Wort zur Friedensdekade 2025
Dieses Wort des Apostels Paulus steht im Römerbrief (12,21). Mag diese Aufforderung auf den ersten Blick selbstverständlich, ja fast banal anmuten, widerspricht sie bei näherer Betrachtung doch zumeist unserer Erfahrung, nicht selten auch unserem eigenen Handeln.
Die dabei wohl am häufigsten anzutreffende Haltung ist jene, ‚Böses’ einfach zu ignorieren, weil man selbst davon nicht betroffen scheint. Ich erinnere da an das Pogrom von 1938, aber auch vielfältige Gewalt in unserer Gegenwart. Hilfe, Engagement und Achtsamkeit auf- und füreinander werden häufig schmerzlich vermisst, wenn es zu Gewalt z.B. in Zügen kommt. Ebenso verbreitet ist die Resignation angesichts der Zustände in dieser Welt, die in der Feststellung mündet, man könne ja doch nichts tun oder ändern.
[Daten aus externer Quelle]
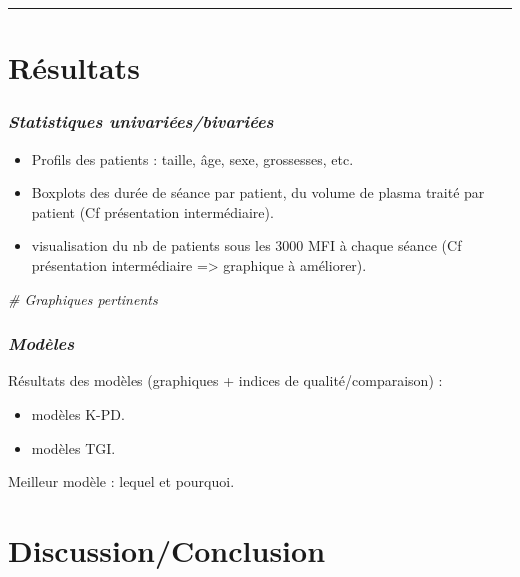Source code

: \documentclass[
]{article}
\newenvironment{Shaded}{\begin{snugshade}}{\end{snugshade}}
\newcommand{\CommentTok}[1]{\textcolor[rgb]{0.56,0.35,0.01}{\textit{#1}}}
\providecommand{\tightlist}{%
  \setlength{\itemsep}{0pt}\setlength{\parskip}{0pt}}
\begin{document}
\begin{center}\rule{0.5\linewidth}{0.5pt}\end{center}

\section{\texorpdfstring{\textbf{Résultats}}{Résultats}}\label{ruxe9sultats}

\subsubsection{\texorpdfstring{\emph{Statistiques
univariées/bivariées}}{Statistiques univariées/bivariées}}\label{statistiques-univariuxe9esbivariuxe9es}

\begin{itemize}
\tightlist
\item
  Profils des patients : taille, âge, sexe, grossesses, etc.
\item
  Boxplots des durée de séance par patient, du volume de plasma traité
  par patient (Cf présentation intermédiaire).
\item
  visualisation du nb de patients sous les 3000 MFI à chaque séance (Cf
  présentation intermédiaire =\textgreater{} graphique à améliorer).
\end{itemize}

\begin{Shaded}
\begin{Highlighting}[]
\CommentTok{\# Graphiques pertinents}
\end{Highlighting}
\end{Shaded}

\subsubsection{\texorpdfstring{\emph{Modèles}}{Modèles}}\label{moduxe8les}

Résultats des modèles (graphiques + indices de qualité/comparaison) :

\begin{itemize}
\tightlist
\item
  modèles K-PD.
\item
  modèles TGI.
\end{itemize}

Meilleur modèle : lequel et pourquoi.

\section{\texorpdfstring{\textbf{Discussion/Conclusion}}{Discussion/Conclusion}}\label{discussionconclusion}
\end{document}
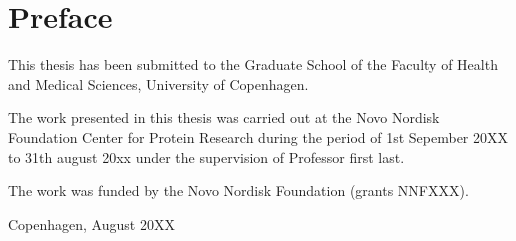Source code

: \chapter*{\vspace{-5em}Preface}
\label{ch:preface}
\vspace{-8em}
This thesis has been submitted to the Graduate School of the Faculty of Health and Medical Sciences, University of Copenhagen. 

The work presented in this thesis was carried out at the Novo Nordisk Foundation Center for Protein Research during the period of 1st Sepember 20XX to 31th august 20xx under the supervision of Professor first last.

The work was funded by the Novo Nordisk Foundation (grants NNFXXX).


\begin{flushright}
	
	Copenhagen, August 20XX
	
	\vspace{1em}
	\thesisName
	
\end{flushright}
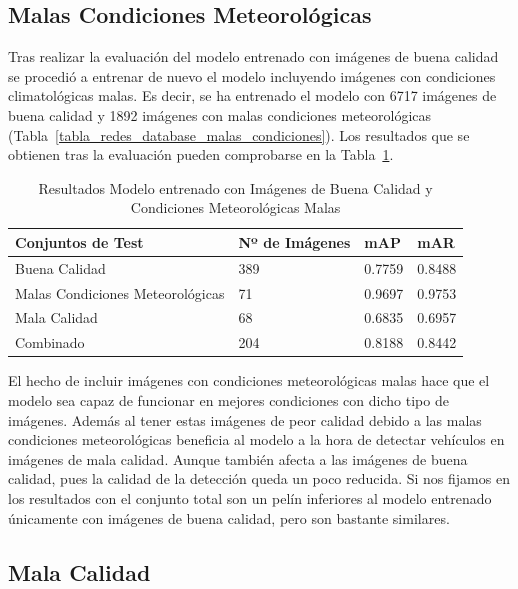 \subsection{Malas Condiciones Meteorológicas}

Tras realizar la evaluación del modelo entrenado con imágenes de buena calidad se procedió a entrenar de nuevo el modelo incluyendo imágenes con condiciones climatológicas malas. Es decir, se ha entrenado el modelo con 6717 imágenes de buena calidad y 1892 imágenes con malas condiciones meteorológicas (Tabla~\ref{tabla_redes_database_malas_condiciones}). Los resultados que se obtienen tras la evaluación pueden comprobarse en la Tabla~\ref{resultados_test_buenas_malas_condiciones}.

\begin{table}[H] 
\begin{center}
\begin{tabular}{|l|l|l|l|}
\hline
 Conjuntos de Test & Nº de Imágenes & mAP & mAR  \\ 
\hline \hline
Buena Calidad & 389 & 0.7759 & 0.8488 \\ \hline
Malas Condiciones Meteorológicas & 71 & 0.9697 & 0.9753 \\ \hline
Mala Calidad  & 68 & 0.6835 & 0.6957\\ \hline
Combinado & 204 & 0.8188 & 0.8442\\ \hline
\end{tabular}
\caption{Resultados Modelo entrenado con Imágenes de Buena Calidad y Condiciones Meteorológicas Malas}
\label{resultados_test_buenas_malas_condiciones}
\end{center}
\end{table}

El hecho de incluir imágenes con condiciones meteorológicas malas hace que el modelo sea capaz de funcionar en mejores condiciones con dicho tipo de imágenes. Además al tener estas imágenes de peor calidad debido a las malas condiciones meteorológicas beneficia al modelo a la hora de detectar vehículos en imágenes de mala calidad. Aunque también afecta a las imágenes de buena calidad, pues la calidad de la detección queda un poco reducida. Si nos fijamos en los resultados con el conjunto total son un pelín inferiores al modelo entrenado únicamente con imágenes de buena calidad, pero son bastante similares.


\subsection{Mala Calidad}

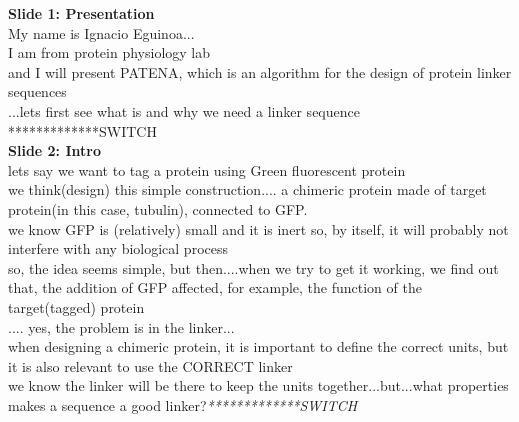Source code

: \documentclass[a4paper,10pt]{article}
\begin{document}

\textbf{Slide 1: Presentation}\\
My name is Ignacio Eguinoa...\\
I am from protein physiology lab\\
and I will present PATENA, which is an algorithm for the design of protein linker sequences\\
...lets first see what is and why we need a linker sequence *************SWITCH \\



\textbf{Slide 2: Intro}\\
lets say we want to tag a protein using Green fluorescent protein\\ %
we think(design) this simple construction.... a chimeric protein made of target protein(in this case, tubulin), connected to GFP.\\
we know GFP is (relatively) small and it is inert so, by itself, it will probably not interfere with any biological process\\
so, the idea seems simple, but then....when we try to get it working, we find out that, the addition of GFP affected, for example, the function of the target(tagged) protein\\
.... yes, the problem is in the linker...\\
when designing a chimeric protein, it is important to define the correct units, but it is also relevant to use the CORRECT linker \\
we know the linker will be there to keep the units together...but...what properties makes a sequence a good linker?\textit{*************SWITCH } \\
\end{document}
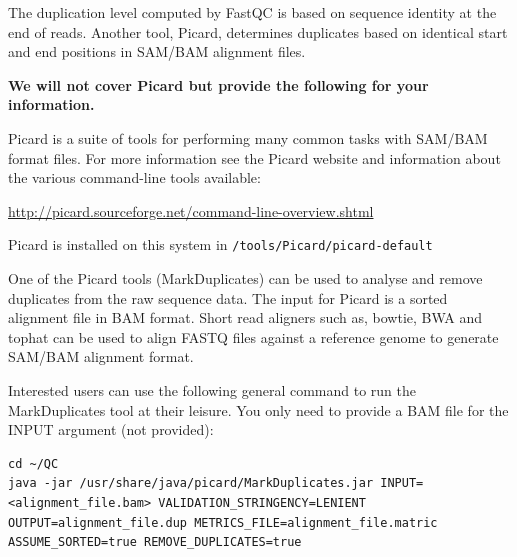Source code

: \begin{advanced}
\begin{information}
The duplication level computed by FastQC is based on sequence identity at the
end of reads. Another tool, Picard, determines duplicates based on identical
start and end positions in SAM/BAM alignment files.

\textbf{We will not cover Picard but
provide the following for your information.}

Picard is a suite of tools for performing many common tasks with SAM/BAM format
files. For more information see the Picard website and information about the
various command-line tools available:

\url{http://picard.sourceforge.net/command-line-overview.shtml}
\end{information}

\begin{information}
Picard is installed on this system in \texttt{/tools/Picard/picard-default}

One of the Picard tools (MarkDuplicates) can be used to analyse and remove
duplicates from the raw sequence data. The input for Picard is a sorted
alignment file in BAM format. Short read aligners such as, bowtie, BWA and tophat
can be used to align FASTQ files against a reference genome to generate
SAM/BAM alignment format.
\end{information}

\begin{steps}
Interested users can use the following general command to run the
MarkDuplicates tool at their leisure. You only need to provide a BAM file for the
INPUT argument (not provided):


\begin{lstlisting}[style=command_syntax]
cd ~/QC
java -jar /usr/share/java/picard/MarkDuplicates.jar INPUT=<alignment_file.bam> VALIDATION_STRINGENCY=LENIENT OUTPUT=alignment_file.dup METRICS_FILE=alignment_file.matric ASSUME_SORTED=true REMOVE_DUPLICATES=true

\end{lstlisting}
\end{steps}

\end{advanced}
Nicht selten wird ‚Böses’ aber auch so lange als unumgänglich erklärt und uminterpretiert, bis es als vermeintlich notwendiges Übel allgemein akzeptiert wird. Das gilt vielleicht sogar für den Umgang mit dem US-amerikanischen Präsidenten, aber auch vielen Despoten weltweit.
Angesichts des Missbrauchs in Gesellschaft und Kirche sind wir jedenfalls ganz direkt aufs Neue mit dem Bösen konfrontiert, das wir wie ich meine lange zu verdrängen versucht haben.
Aber zunächst einmal ganz kurz die Frage: Was ist das Böse eigentlich? Woher kommt es? In welchem Verhältnis stehen ‚sein’ und ‚handeln’ zum Bösen?
Die griechische Philosophie u.a. Platon definiert es als das ‚Nichtwissen des wahren Guten’, die klassisch-römische Auffassung maß es an Verhalten und Tat des Einzelnen. Immanuel Kant bindet den freien Willen an die moralische Pflicht und legte damit die Grundlage für das weit verbreitete, neuzeitliche Verständnis, leider teils mit fatalen Folgen.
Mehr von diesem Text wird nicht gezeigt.